▶ _INSTRUCTIONS TO FOLLOW_: Starting at the first line of the entries, extract each line up to and including the one that contains "there, I'm Elaine!", but leave out the pictures.

▶ _PROVIDED MATERIAL_:
***

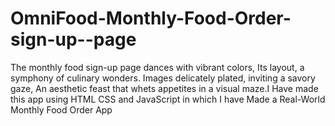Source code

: # OmniFood-Monthly-Food-Order-sign-up--page
 The monthly food sign-up page dances with vibrant colors, Its layout, a symphony of culinary wonders. Images delicately plated, inviting a savory gaze, An aesthetic feast that whets appetites in a visual maze.I Have made this app using HTML CSS and JavaScript in which I have Made a Real-World Monthly Food Order App 
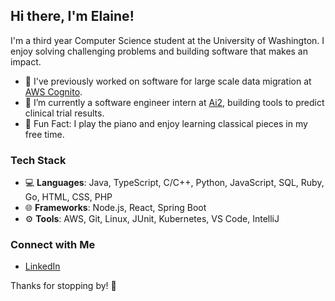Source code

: ## Hi there, I'm Elaine!
I'm a third year Computer Science student at the University of Washington. I enjoy solving challenging problems and building software that makes an impact.

- 🔭 I've previously worked on software for large scale data migration at [AWS Cognito](https://aws.amazon.com/cognito/).
- 🌱 I’m currently a software engineer intern at [Ai2](https://allenai.org/), building tools to predict clinical trial results.
- 🎹 Fun Fact: I play the piano and enjoy learning classical pieces in my free time.

### Tech Stack
- 💻 **Languages**: Java, TypeScript, C/C++, Python, JavaScript, SQL, Ruby, Go, HTML, CSS, PHP
- 🌐 **Frameworks**: Node.js, React, Spring Boot
- ⚙️ **Tools**: AWS, Git, Linux, JUnit, Kubernetes, VS Code, IntelliJ

### Connect with Me
- [LinkedIn](https://linkedin.com/in/zhong-elaine)

Thanks for stopping by! 🌟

***

▶ _WRITTEN REPLY_:
Source code

: # OmniFood-Monthly-Food-Order-sign-up--page
 The monthly food sign-up page dances with vibrant colors, Its layout, a symphony of culinary wonders. Images delicately plated, inviting a savory gaze, An aesthetic feast that whets appetites in a visual maze.I Have made this app using HTML CSS and JavaScript in which I have Made a Real-World Monthly Food Order App 
Source code

: ## Hi there, I'm Elaine!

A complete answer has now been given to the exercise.